## WHAT IS EXPECTED
Take the entries that follow and return exactly the lines from the one holding "# How we built it" through the one holding "We built the", both included. Nothing else is needed.

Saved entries
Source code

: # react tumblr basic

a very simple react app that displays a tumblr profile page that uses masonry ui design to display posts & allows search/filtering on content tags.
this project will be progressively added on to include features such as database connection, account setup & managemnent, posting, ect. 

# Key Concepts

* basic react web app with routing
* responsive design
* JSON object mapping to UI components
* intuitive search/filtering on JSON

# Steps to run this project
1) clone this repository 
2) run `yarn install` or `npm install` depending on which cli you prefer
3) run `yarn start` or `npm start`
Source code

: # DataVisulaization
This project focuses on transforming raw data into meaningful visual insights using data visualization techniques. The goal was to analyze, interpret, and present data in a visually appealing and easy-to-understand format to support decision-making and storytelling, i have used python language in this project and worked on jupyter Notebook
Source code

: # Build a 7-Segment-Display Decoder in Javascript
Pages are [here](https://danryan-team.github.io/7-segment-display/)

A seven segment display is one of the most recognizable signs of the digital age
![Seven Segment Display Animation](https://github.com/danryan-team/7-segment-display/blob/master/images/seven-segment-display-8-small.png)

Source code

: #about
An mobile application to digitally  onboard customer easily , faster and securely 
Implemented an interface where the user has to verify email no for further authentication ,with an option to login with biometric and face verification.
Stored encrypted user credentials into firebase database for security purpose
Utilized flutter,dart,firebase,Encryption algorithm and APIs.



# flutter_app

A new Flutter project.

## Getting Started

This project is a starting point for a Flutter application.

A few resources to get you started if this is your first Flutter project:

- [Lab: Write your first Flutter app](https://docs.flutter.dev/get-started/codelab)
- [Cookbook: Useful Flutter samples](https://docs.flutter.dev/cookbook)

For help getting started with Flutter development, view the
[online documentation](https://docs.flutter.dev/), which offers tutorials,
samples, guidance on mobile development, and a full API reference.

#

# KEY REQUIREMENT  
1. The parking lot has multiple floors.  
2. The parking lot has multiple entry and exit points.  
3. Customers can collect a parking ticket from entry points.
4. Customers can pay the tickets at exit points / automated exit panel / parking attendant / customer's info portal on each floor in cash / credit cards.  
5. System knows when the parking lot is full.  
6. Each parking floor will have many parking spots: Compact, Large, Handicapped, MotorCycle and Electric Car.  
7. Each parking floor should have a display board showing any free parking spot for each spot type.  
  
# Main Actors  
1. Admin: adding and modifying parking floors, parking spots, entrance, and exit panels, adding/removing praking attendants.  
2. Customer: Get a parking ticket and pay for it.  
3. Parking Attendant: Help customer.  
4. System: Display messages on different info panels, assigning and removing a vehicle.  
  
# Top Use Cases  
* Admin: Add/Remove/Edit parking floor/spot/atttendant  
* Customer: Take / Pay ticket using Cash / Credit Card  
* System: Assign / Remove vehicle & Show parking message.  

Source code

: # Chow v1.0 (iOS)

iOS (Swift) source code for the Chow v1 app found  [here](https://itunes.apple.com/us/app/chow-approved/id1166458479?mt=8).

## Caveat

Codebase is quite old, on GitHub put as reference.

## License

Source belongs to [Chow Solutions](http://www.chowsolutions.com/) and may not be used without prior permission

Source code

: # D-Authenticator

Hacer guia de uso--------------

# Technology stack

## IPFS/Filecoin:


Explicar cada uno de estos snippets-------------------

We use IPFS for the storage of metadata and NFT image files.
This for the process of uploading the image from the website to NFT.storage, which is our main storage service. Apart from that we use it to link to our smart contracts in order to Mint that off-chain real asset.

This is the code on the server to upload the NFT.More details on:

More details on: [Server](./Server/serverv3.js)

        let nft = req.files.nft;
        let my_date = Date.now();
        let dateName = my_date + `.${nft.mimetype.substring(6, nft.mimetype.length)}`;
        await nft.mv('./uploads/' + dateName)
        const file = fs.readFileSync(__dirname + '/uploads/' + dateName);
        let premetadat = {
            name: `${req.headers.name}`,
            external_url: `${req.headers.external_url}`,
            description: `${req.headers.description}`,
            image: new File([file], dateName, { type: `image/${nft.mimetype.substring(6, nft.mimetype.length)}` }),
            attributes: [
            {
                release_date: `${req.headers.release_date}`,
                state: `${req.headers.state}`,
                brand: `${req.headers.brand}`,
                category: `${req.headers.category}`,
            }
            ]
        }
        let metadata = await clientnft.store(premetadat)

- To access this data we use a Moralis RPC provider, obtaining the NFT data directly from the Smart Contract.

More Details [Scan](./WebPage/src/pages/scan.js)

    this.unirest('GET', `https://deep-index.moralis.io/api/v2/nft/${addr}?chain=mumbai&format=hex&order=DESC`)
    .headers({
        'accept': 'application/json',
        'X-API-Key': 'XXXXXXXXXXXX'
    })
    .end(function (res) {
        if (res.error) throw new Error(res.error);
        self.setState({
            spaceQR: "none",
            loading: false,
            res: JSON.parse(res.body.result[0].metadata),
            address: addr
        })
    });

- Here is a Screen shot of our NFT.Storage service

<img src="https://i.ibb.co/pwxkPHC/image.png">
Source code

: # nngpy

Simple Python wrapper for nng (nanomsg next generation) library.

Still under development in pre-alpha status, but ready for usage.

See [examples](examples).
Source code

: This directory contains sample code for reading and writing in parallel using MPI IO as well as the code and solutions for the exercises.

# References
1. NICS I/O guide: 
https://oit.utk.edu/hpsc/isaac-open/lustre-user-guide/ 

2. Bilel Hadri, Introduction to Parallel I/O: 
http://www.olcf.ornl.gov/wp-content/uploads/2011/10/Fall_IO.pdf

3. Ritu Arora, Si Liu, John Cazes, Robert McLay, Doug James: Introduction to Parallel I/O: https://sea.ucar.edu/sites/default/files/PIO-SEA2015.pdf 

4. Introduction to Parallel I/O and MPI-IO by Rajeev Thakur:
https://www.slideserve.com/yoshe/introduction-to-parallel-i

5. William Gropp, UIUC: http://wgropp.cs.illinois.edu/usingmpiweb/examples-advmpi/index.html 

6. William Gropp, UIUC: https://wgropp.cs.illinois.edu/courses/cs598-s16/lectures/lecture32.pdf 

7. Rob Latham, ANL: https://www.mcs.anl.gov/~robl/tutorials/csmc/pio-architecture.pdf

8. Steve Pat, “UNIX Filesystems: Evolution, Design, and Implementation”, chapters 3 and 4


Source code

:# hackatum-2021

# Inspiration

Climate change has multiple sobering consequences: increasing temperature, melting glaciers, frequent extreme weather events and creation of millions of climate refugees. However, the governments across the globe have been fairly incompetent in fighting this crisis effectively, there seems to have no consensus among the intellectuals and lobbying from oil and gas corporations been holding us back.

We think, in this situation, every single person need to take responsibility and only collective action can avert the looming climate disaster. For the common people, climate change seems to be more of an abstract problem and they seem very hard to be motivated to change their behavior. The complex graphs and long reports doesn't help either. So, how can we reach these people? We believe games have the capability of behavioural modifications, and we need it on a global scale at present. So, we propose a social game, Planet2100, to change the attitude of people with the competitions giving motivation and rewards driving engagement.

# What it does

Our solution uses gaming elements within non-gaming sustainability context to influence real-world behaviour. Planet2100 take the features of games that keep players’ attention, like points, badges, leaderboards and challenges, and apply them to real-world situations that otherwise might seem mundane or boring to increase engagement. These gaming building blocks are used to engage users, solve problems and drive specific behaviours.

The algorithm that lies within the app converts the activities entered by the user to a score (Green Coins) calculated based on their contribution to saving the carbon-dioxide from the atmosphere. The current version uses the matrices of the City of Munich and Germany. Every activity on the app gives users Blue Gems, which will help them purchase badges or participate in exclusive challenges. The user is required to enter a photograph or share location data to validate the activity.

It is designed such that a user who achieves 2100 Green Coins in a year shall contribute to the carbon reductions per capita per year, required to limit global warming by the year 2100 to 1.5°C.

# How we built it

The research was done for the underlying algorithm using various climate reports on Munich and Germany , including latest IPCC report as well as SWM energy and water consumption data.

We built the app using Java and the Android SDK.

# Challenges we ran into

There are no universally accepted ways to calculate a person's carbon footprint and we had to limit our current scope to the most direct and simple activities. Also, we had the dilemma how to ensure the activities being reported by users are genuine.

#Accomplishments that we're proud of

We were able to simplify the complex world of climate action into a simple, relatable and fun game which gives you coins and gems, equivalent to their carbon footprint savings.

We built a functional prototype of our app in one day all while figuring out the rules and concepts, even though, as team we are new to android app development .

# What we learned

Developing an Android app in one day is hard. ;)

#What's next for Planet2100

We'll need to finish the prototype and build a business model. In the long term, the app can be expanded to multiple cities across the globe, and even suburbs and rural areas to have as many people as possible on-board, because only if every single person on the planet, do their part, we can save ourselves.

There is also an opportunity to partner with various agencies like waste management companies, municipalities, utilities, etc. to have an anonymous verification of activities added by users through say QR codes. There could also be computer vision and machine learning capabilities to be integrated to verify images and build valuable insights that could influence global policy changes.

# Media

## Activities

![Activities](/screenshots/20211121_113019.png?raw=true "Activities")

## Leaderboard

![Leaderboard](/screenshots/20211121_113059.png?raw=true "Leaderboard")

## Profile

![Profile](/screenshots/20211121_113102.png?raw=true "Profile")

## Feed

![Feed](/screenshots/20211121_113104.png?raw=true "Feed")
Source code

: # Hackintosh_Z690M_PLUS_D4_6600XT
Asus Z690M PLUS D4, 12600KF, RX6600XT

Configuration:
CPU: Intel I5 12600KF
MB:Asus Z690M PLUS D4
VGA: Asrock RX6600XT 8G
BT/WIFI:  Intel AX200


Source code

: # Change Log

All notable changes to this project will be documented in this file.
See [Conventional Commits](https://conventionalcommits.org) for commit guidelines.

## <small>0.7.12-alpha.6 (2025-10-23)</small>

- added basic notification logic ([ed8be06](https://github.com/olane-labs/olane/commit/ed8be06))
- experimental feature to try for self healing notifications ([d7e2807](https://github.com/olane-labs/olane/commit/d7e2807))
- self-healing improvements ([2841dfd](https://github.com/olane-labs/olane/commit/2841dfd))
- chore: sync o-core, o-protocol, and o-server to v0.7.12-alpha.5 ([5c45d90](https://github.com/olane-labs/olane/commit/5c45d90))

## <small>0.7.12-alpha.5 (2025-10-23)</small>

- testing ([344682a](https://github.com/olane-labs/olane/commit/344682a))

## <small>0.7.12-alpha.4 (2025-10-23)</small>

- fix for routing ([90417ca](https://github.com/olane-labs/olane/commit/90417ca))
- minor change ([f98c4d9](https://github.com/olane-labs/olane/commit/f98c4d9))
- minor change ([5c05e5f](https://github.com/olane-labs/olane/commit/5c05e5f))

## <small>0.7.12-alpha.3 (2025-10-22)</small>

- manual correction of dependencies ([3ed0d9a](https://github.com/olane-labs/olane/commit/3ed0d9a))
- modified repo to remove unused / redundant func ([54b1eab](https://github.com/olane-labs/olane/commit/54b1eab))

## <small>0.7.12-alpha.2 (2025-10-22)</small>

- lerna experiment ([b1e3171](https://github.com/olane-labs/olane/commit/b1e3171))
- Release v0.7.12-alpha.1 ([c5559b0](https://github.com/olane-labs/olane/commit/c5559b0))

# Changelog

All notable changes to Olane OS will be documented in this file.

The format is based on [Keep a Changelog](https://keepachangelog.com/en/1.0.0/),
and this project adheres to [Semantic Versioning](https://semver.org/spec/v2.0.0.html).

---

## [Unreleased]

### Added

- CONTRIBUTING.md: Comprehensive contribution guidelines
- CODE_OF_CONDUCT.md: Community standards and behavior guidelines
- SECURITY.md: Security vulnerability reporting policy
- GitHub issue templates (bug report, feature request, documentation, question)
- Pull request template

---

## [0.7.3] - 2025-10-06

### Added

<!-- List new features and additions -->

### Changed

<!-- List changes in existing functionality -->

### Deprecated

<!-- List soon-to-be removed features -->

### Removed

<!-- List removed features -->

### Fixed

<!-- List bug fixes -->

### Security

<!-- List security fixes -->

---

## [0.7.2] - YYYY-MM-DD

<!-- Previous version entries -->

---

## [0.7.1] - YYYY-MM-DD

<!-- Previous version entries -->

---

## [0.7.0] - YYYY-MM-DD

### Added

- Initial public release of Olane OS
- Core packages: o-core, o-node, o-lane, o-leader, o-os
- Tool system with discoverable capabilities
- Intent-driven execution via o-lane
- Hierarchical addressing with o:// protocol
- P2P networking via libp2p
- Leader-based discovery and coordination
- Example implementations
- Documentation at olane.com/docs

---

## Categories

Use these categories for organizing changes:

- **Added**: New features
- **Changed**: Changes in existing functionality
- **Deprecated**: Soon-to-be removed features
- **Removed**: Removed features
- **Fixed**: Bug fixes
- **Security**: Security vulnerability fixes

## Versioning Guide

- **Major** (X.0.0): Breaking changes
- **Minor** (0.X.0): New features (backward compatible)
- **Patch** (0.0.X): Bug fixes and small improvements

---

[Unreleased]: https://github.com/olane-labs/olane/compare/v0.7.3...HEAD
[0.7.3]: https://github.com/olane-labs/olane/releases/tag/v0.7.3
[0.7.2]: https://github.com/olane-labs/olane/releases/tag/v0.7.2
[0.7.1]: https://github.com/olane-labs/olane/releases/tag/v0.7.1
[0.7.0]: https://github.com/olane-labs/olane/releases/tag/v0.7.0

## REPLY
# How we built it

The research was done for the underlying algorithm using various climate reports on Munich and Germany , including latest IPCC report as well as SWM energy and water consumption data.

We built the app using Java and the Android SDK.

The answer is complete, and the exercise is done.